Aim of the exercise => The required output is the lines below from the line containing "My name is <b>Rubia" to the line containing "## 📫 Reach me", inclusive, retyped exactly. No other lines belong in it.

Information shown =>

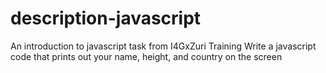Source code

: # description-javascript
An introduction to javascript task from I4GxZuri Training
Write a javascript code that prints out your name, height, and country on the screen
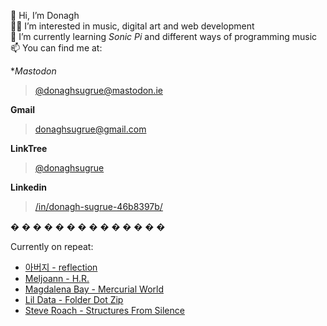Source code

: 👋 Hi, I’m Donagh  
:man_technologist: I’m interested in music, digital art and web development  
:musical_note: I’m currently learning *Sonic Pi* and different ways of programming music  
📫 You can find me at:

**Mastodon*
>[@donaghsugrue@mastodon.ie](https://mastodon.ie/web/@donaghsugrue)

**Gmail**
>[donaghsugrue@gmail.com](mailto:donaghsugrue@gmail.com)

**LinkTree**
>[@donaghsugrue](https://linktr.ee/donaghsugrue)

**Linkedin**
>[/in/donagh-sugrue-46b8397b/](https://www.linkedin.com//in/donagh-sugrue-46b8397b/)
  
� � � � � � � � � � � � � �  
  
Currently on repeat:  
- [아버지 - reflection](https://father.2006.kr/album/reflection)  
- [Meljoann - H.R.](https://boyscoutaudio.bandcamp.com/album/h-r)  
- [Magdalena Bay - Mercurial World](https://magdalenabay.bandcamp.com/album/mercurial-world)  
- [Lil Data - Folder Dot Zip](https://lildatapcmusic.bandcamp.com/album/folder-dot-zip)  
- [Steve Roach - Structures From Silence](https://steveroach.bandcamp.com/album/structures-from-silence-30th-anniversary-3cd-remastered-edition)
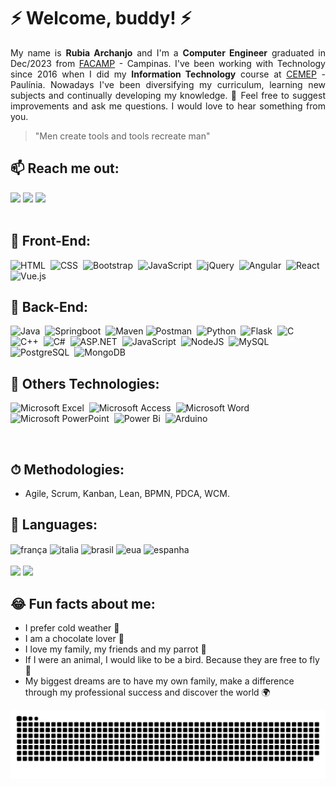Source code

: # ⚡ Welcome, buddy! ⚡

<p align=justify>
  My name is <b>Rubia Archanjo</b> and I'm a <b>Computer Engineer</b> graduated in Dec/2023 from <a href = "https://www.facamp.com.br/"> FACAMP</a> - Campinas. I've been working with Technology since 2016 when I did my <b>Information Technology</b> course at <a href = "https://cemep.net.br/"> CEMEP</a> - Paulínia. Nowadays I've been diversifying my curriculum, learning new subjects and continually developing my knowledge. 💬 Feel free to suggest improvements and ask me questions. I would love to hear something from you.
</p>

> "Men create tools and tools recreate man"

## 📫 Reach me out:
<div>
  <a href="https://www.linkedin.com/in/rubiarchanjo/" target="_blank"><img src="https://img.shields.io/badge/-LinkedIn-%230077B5?style=for-the-badge&logo=linkedin&logoColor=white" target="_blank"></a>
  <a href="mailto:rharcosta@gmail.com"><img src="https://img.shields.io/badge/Gmail-D14836?style=for-the-badge&logo=gmail&logoColor=white" target="_blank"></a>
  <a href="https://youtube.com/@rubiarchanjo?si=vbH7_kb5R3WwC5vd" target="_blank"><img src="https://img.shields.io/badge/YouTube-FF0000?style=for-the-badge&logo=youtube&logoColor=white" target="_blank"></a>
</div><BR>

## 🥇 Front-End:
<div> 
  
   ![HTML](https://img.shields.io/badge/-HTML-%2320232a.svg?style=for-the-badge&logo=HTML5)&nbsp;
   ![CSS](https://img.shields.io/badge/-CSS-%2320232a.svg?style=for-the-badge&logo=CSS3&logoColor=1572B6)&nbsp;
   ![Bootstrap](https://img.shields.io/badge/bootstrap-%2320232a.svg?style=for-the-badge&logo=bootstrap&logoColor=%23563D7C)&nbsp;
   ![JavaScript](https://img.shields.io/badge/-JavaScript-%2320232a.svg?style=for-the-badge&logo=javascript)&nbsp;
   ![jQuery](https://img.shields.io/badge/jquery-%2320232a.svg?style=for-the-badge&logo=jquery&logoColor=%230769AD)&nbsp;
   ![Angular](https://img.shields.io/badge/angular-%2320232a.svg?style=for-the-badge&logo=angular&logoColor=%23DD0031)&nbsp;
   ![React](https://img.shields.io/badge/react-%2320232a.svg?style=for-the-badge&logo=react&logoColor=%2361DAFB)&nbsp;
   ![Vue.js](https://img.shields.io/badge/vuejs-%2320232a.svg?style=for-the-badge&logo=vuedotjs&logoColor=%234FC08D)&nbsp;

</div>

## 🥈 Back-End:
<div>
  
   ![Java](https://img.shields.io/badge/java-%2320232a?style=for-the-badge&logo=openjdk&logoColor=white)&nbsp;
   ![Springboot](https://img.shields.io/badge/Spring_Boot-%2320232a?style=for-the-badge&logo=spring-boot)&nbsp;
   ![Maven](https://img.shields.io/badge/%20Maven-%2320232a?style=for-the-badge&logo=Apache%20Maven&logoColor=white)
   ![Postman](https://img.shields.io/badge/Postman-%2320232a?style=for-the-badge&logo=postman&logoColor=FF6C37)&nbsp;
   ![Python](https://img.shields.io/badge/python-%2320232a?style=for-the-badge&logo=python&logoColor=ffdd54)&nbsp;
   ![Flask](https://img.shields.io/badge/flask-%2320232a?style=for-the-badge&logo=flask&logoColor=white)&nbsp;
   ![C](https://img.shields.io/badge/-C-%2320232a.svg?style=for-the-badge&logo=C&logoColor=A8B9CC)&nbsp;
   ![C++](https://img.shields.io/badge/-C++-%2320232a.svg?style=for-the-badge&logo=C%2B%2B&logoColor=00599C)&nbsp;
   ![C#](https://img.shields.io/badge/CSHARP-%2320232a?style=for-the-badge&logo=Csharp&logoColor=white)&nbsp;
   ![ASP.NET](https://img.shields.io/badge/asp.net-%2320232a?style=for-the-badge&logo=asp.net&logoColor=white)&nbsp;
   ![JavaScript](https://img.shields.io/badge/-JavaScript-%2320232a.svg?style=for-the-badge&logo=javascript)&nbsp;
   ![NodeJS](https://img.shields.io/badge/node.js-%2320232a?style=for-the-badge&logo=node.js&logoColor=6DA55F)&nbsp;
   ![MySQL](https://img.shields.io/badge/-MySQL-%2320232a.svg?style=for-the-badge&logo=mysql)&nbsp;
   ![PostgreSQL](https://img.shields.io/badge/-postgreSQL-%2320232a.svg?style=for-the-badge&logo=postgreSQL)&nbsp;
   ![MongoDB](https://img.shields.io/badge/MongoDB-%2320232a.svg?style=for-the-badge&logo=mongodb&logoColor=%234ea94b)&nbsp;
   
</div>

## 🥉 Others Technologies:
<div>

  ![Microsoft Excel](https://img.shields.io/badge/Microsoft_Excel-217346?style=for-the-badge&logo=microsoft-excel&logoColor=white)&nbsp;
  ![Microsoft Access](https://img.shields.io/badge/Microsoft_Access-A4373A?style=for-the-badge&logo=microsoft-access&logoColor=white)&nbsp;
  ![Microsoft Word](https://img.shields.io/badge/Microsoft_Word-2B579A?style=for-the-badge&logo=microsoft-word&logoColor=white)&nbsp;
  ![Microsoft PowerPoint](https://img.shields.io/badge/Microsoft_PowerPoint-B7472A?style=for-the-badge&logo=microsoft-powerpoint&logoColor=white)&nbsp;
  ![Power Bi](https://img.shields.io/badge/power_bi-F2C811?style=for-the-badge&logo=powerbi&logoColor=black)&nbsp;
  ![Arduino](https://img.shields.io/badge/-Arduino-00979D?style=for-the-badge&logo=Arduino&logoColor=white)&nbsp;

</div>

<BR>

## ⏱ Methodologies:
- Agile, Scrum, Kanban, Lean, BPMN, PDCA, WCM.

## 🏅 Languages:
<div style="display: inline_block">
  <img align="center" alt="frança" height="40" width="40" src="https://user-images.githubusercontent.com/57666808/147159730-9450ec88-c813-49cd-9717-6b1dda9d73b9.png">
  <img align="center" alt="italia" height="40" width="40" src="https://user-images.githubusercontent.com/57666808/147159689-4b2f3a48-0a1d-4051-91dc-b0ca55c9dc2c.png">
  <img align="center" alt="brasil" height="40" width="40" src="https://user-images.githubusercontent.com/57666808/147159780-c7cb8a05-5d36-40ad-8868-b9fc94ea6870.png">
  <img align="center" alt="eua" height="40" width="40" src="https://user-images.githubusercontent.com/57666808/147159919-9b739c17-4647-4491-a8e0-2e1fba7b96f0.png">
  <img align="center" alt="espanha" height="40" width="40" src="https://user-images.githubusercontent.com/57666808/147159954-c02716e2-0f8d-48d8-a8c2-1f9168ff7788.png">
</div>

<BR>

<div>
  <img height="180em" src="https://github-readme-stats.vercel.app/api?username=rharcosta&show_icons=true&theme=chartreuse-dark&include_all_commits=true&count_private=true"/>
  <img height="180em" src="https://github-readme-stats.vercel.app/api/top-langs/?username=rharcosta&layout=compact&langs_count=16&theme=chartreuse-dark"/><BR>
<div>

## 😂 Fun facts about me:
  - I prefer cold weather 🥶
  - I am a chocolate lover 🍫
  - I love my family, my friends and my parrot 🤍
  - If I were an animal, I would like to be a bird. Because they are free to fly 🦜
  - My biggest dreams are to have my own family, make a difference through my professional success and discover the world 🌍

  ![Snake animation](https://github.com/rharcosta/rharcosta/blob/output/github-contribution-grid-snake.svg)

Answer to this problem =>
  My name is <b>Rubia Archanjo</b> and I'm a <b>Computer Engineer</b> graduated in Dec/2023 from <a href = "https://www.facamp.com.br/"> FACAMP</a> - Campinas. I've been working with Technology since 2016 when I did my <b>Information Technology</b> course at <a href = "https://cemep.net.br/"> CEMEP</a> - Paulínia. Nowadays I've been diversifying my curriculum, learning new subjects and continually developing my knowledge. 💬 Feel free to suggest improvements and ask me questions. I would love to hear something from you.
</p>

> "Men create tools and tools recreate man"

## 📫 Reach me out:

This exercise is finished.